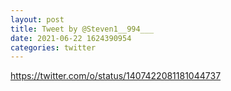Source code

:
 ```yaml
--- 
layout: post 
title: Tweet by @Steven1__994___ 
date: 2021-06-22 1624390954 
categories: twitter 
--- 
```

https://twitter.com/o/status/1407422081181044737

==

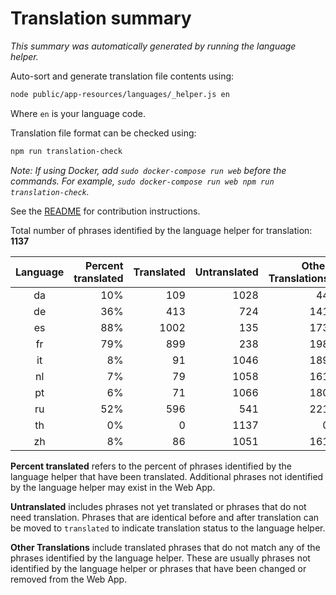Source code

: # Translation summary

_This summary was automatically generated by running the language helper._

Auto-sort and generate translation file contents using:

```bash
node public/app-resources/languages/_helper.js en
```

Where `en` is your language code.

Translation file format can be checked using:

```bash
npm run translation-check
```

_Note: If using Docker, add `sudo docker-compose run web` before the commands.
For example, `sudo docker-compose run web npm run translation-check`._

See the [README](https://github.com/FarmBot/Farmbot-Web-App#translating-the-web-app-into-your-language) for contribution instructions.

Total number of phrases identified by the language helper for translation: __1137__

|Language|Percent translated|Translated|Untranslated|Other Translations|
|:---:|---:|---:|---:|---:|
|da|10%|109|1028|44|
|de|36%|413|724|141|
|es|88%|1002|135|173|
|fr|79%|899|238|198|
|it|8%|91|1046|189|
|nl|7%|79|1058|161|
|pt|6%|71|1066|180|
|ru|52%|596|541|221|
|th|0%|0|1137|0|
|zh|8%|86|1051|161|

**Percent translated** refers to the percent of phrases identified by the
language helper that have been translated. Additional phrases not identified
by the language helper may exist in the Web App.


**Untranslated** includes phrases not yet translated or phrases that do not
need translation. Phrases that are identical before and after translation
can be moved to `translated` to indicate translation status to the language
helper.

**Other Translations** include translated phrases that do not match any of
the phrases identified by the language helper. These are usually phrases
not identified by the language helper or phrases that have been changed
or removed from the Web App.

> [Task description]
All lines in the entries above that include "Untranslated" should be found and copied.

> [Task answer]
|Language|Percent translated|Translated|Untranslated|Other Translations|
**Untranslated** includes phrases not yet translated or phrases that do not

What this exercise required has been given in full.